Tapi sekarang bacalah koran Australia, The Sydney Morning Herald atau The Age, atau koran Amerika Serikat, The Christian Science Monitor, maka Densus 88 sudah berubah wajah. Puja-puji itu kini telah berubah menjadi ejekan. Densus 88 yang dibentuk dan dibiayai pajak rakyat Australia atau Amerika Serikat, sekarang dituduh menyiksa para tahanan Republik Maluku Selatan (RMS). Karena itu koran tersebut meminta pemerintahnya bertanggung jawab atas tindak penyiksaan itu.
The Sidney Morning Herald edisi 13 September 2010, misalnya, dengan panjang-lebar menulis laporan penyiksaan oleh Densus 88. Itulah yang dialami Yonias Siahaya, 58 tahun, bersama 7 temannya senasib di Ambon yang ditangkap Densus 88 awal Agustus lalu.
Mereka dituduh mempersiapkan balon-balon udara untuk menerbangkan sejumlah bendera RMS. Aksi itu dimaksudkan sebagai menyambut kedatangan Presiden SBY ke Ambon, 3 Agustus 2010, guna memeriahkan perayaan Sail Banda. Densus kemudian menggeledah rumah mereka untuk menyita balon udara, bendera RMS, foto, rekaman video, dan sebagainya.

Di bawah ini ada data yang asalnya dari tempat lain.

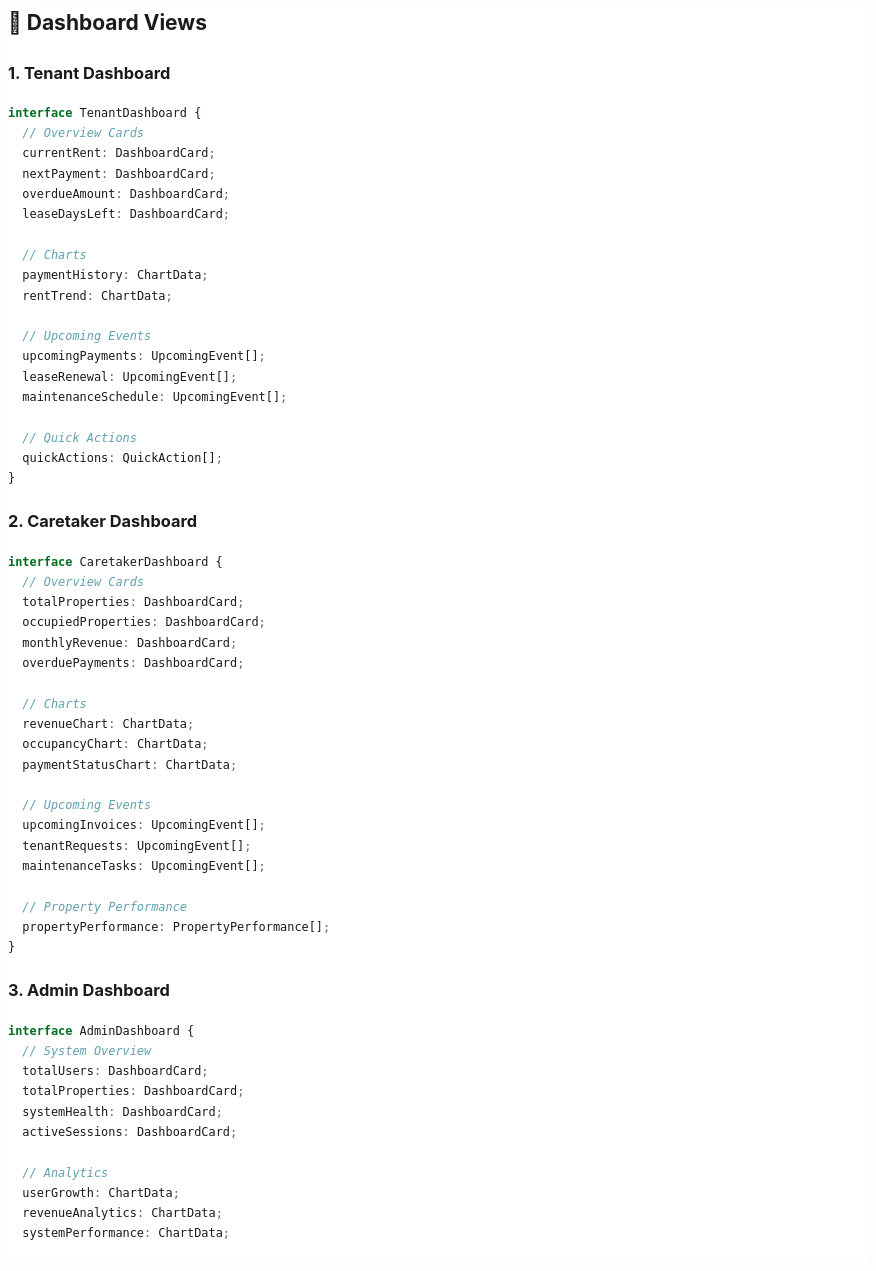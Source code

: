 ## 🎨 **Dashboard Views**

### **1. Tenant Dashboard**
```typescript
interface TenantDashboard {
  // Overview Cards
  currentRent: DashboardCard;
  nextPayment: DashboardCard;
  overdueAmount: DashboardCard;
  leaseDaysLeft: DashboardCard;
  
  // Charts
  paymentHistory: ChartData;
  rentTrend: ChartData;
  
  // Upcoming Events
  upcomingPayments: UpcomingEvent[];
  leaseRenewal: UpcomingEvent[];
  maintenanceSchedule: UpcomingEvent[];
  
  // Quick Actions
  quickActions: QuickAction[];
}
```

### **2. Caretaker Dashboard**
```typescript
interface CaretakerDashboard {
  // Overview Cards
  totalProperties: DashboardCard;
  occupiedProperties: DashboardCard;
  monthlyRevenue: DashboardCard;
  overduePayments: DashboardCard;
  
  // Charts
  revenueChart: ChartData;
  occupancyChart: ChartData;
  paymentStatusChart: ChartData;
  
  // Upcoming Events
  upcomingInvoices: UpcomingEvent[];
  tenantRequests: UpcomingEvent[];
  maintenanceTasks: UpcomingEvent[];
  
  // Property Performance
  propertyPerformance: PropertyPerformance[];
}
```

### **3. Admin Dashboard**
```typescript
interface AdminDashboard {
  // System Overview
  totalUsers: DashboardCard;
  totalProperties: DashboardCard;
  systemHealth: DashboardCard;
  activeSessions: DashboardCard;
  
  // Analytics
  userGrowth: ChartData;
  revenueAnalytics: ChartData;
  systemPerformance: ChartData;
  
```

Tapi seperti dilaporkan koran Australia itu, dalam pemeriksaan di kantor Densus di kawasan Tantui, Ambon, para tahanan itu mengalami berbagai penyiksaan. Yonias Siahaya, misalnya, selama 4 hari terus-menerus disiksa petugas Densus. Darah keluar dari mulutnya dan akhirnya ia terpaksa dibawa ke rumah sakit.
Temannya, Paul Lodewijk Krikoff, mengaku dipaksa makan cabai. Ia diperintahkan memeluk dan mencium mulut seorang tahanan lain. Perlakuan seperti ini pernah terungkap dialami tahanan terorisme, Muhammad Jibriel. Selain disiksa, Jibriel mengaku ditelanjangi dan disuruh melakukan perbuatan sodomi kepada tahanan lain. Kasus ini kemudian telah dilaporkan Forum Ummat Islam (FUI) ke Komisi III DPR.
Saat Densus 88 menangkap Teroris Palsu yang beragama Islam, menyiksanya tanpa bukti, koran-koran kafir itu justru memuji Kehebatan Densus anak asuh mereka, namun ketika Densus 88 menangkap separatis Republik Maluku Selatan (RMS) dan Organisasi Papua Merdeka OPM yang merupakan TERORIS SEJATI, Koran-koran Iblis ini berkoar-koar atas Nama HAM.
MAKA SESUNGGUHNYA HAM ADALAH HAMBURGER, YANG TERBUAT DARI ROTI YANG DIKASIH DAGING SAPI, ALIAS TIDAK PENTING DAN HARUS DIBUANG KARENA SUDAH BASI. ISTILAH BANYUMASNYA " WIS BOSOK DIENGGO BAE ", UDAH BUSUK MASIH DIPAKE.